Po kilku latach od ukończenia tej szkoły moge szczerze powiedzieć, że spędziłam tam najgorsze lata swojego życia, nie mam nawet jednego pozytywnego wspomnienia. Bardzo podobal mi sie sposób nauczania pewnych nauczycieli, między innymi mojej ulubionej Pani Gurdy, opieka pedagogiczna w tej szkole byla dnem, dyrektorstwo też ssie (bardzo), towarzystwo rówieśników tragedia. Budynek tak stary jak dyrektor, bez renowacji, mimo że to jedna z nielicznych szkol lotniczych w Polsce. Dyrektor seksista, bez skrupułów wyzywa i obraża uczniów i nauczycieli, koleżankę z klasy dwa razy doprowadził do płaczu.

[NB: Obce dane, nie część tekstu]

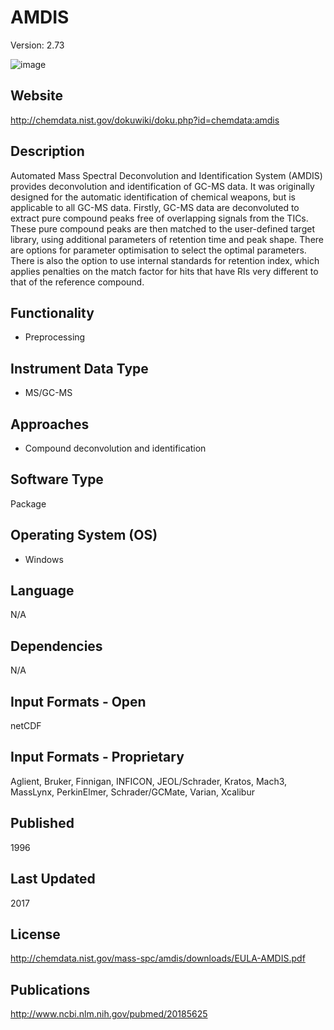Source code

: # AMDIS
Version: 2.73

![image](https://github.com/user-attachments/assets/a7b030d4-cfb6-4538-bdef-6309e90ca2ef)


## Website
http://chemdata.nist.gov/dokuwiki/doku.php?id=chemdata:amdis

## Description
Automated Mass Spectral Deconvolution and Identification System (AMDIS) provides deconvolution and identification of GC-MS data. It was originally designed for the automatic identification of chemical weapons, but is applicable to all GC-MS data. Firstly, GC-MS data are deconvoluted to extract pure compound peaks free of overlapping signals from the TICs. These pure compound peaks are then matched to the user-defined target library, using additional parameters of retention time and peak shape. There are options for parameter optimisation to select the optimal parameters. There is also the option to use internal standards for retention index, which applies penalties on the match factor for hits that have RIs very different to that of the reference compound.

## Functionality
- Preprocessing

## Instrument Data Type
- MS/GC-MS

## Approaches
- Compound deconvolution and identification

## Software Type
Package

## Operating System (OS)
- Windows

## Language
N/A

## Dependencies
N/A

## Input Formats - Open
netCDF

## Input Formats - Proprietary
Aglient, Bruker, Finnigan, INFICON, JEOL/Schrader, Kratos, Mach3, MassLynx, PerkinElmer, Schrader/GCMate, Varian, Xcalibur

## Published
1996

## Last Updated
2017

## License
http://chemdata.nist.gov/mass-spc/amdis/downloads/EULA-AMDIS.pdf

## Publications
http://www.ncbi.nlm.nih.gov/pubmed/20185625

Tragiczna szkoła, zdecydowanie odradzam pójścia do niej. Skandal goni skandal. Certyfikatu EASA szkoła nie ma od 2011 roku chociaż nadal się nim reklamuje. Z 17 modułów przez Urząd Lotnictwa Cywilnego nie uznawany jest żaden, czasami w porywach do 1. Wyzywanie uczniów przez nauczycieli to codzienność. To, że nauczyciel nazywa Cię ,,kut***m,, ,,ch**em,, to coś do czego się przyzwyczaisz. Dyrektor porównuje tę szkołę do Harvardu, a prawda jest taka że to zawodówka najniższej klasy w której stracisz dodatkowy rok życia w stosunku do liceum, kupę pieniędzy na korepetycje, bo nauczyciele nic nie uczą. (Czasami nawet nie mówią po Polsku). Skończyłem te szkołę w tym roku. Nie wyniosłem z niej żadnej konkretnej wiedzy Lotniczej, zdałem wszystkie egzaminy, ale nie daje to żadnego lepszego startu w karierze lotniczej. Tak samo jakbym z ulicy poszedł pracować na lotnisku. Ta szkoła jest najgorszym wyborem w moim życiu i zdecydowanie każdemu odradzam.
Nie polecam bardzo tej szkoły. Pewnego razu, gdy wchodziłem do niej z moim chłopakiem Maćkiem, zobaczyłem jakiegoś czarnoksiężnika, rzucającego na nas urok. Na szczęście uratowała mnie moja przyjaciółka Barbara.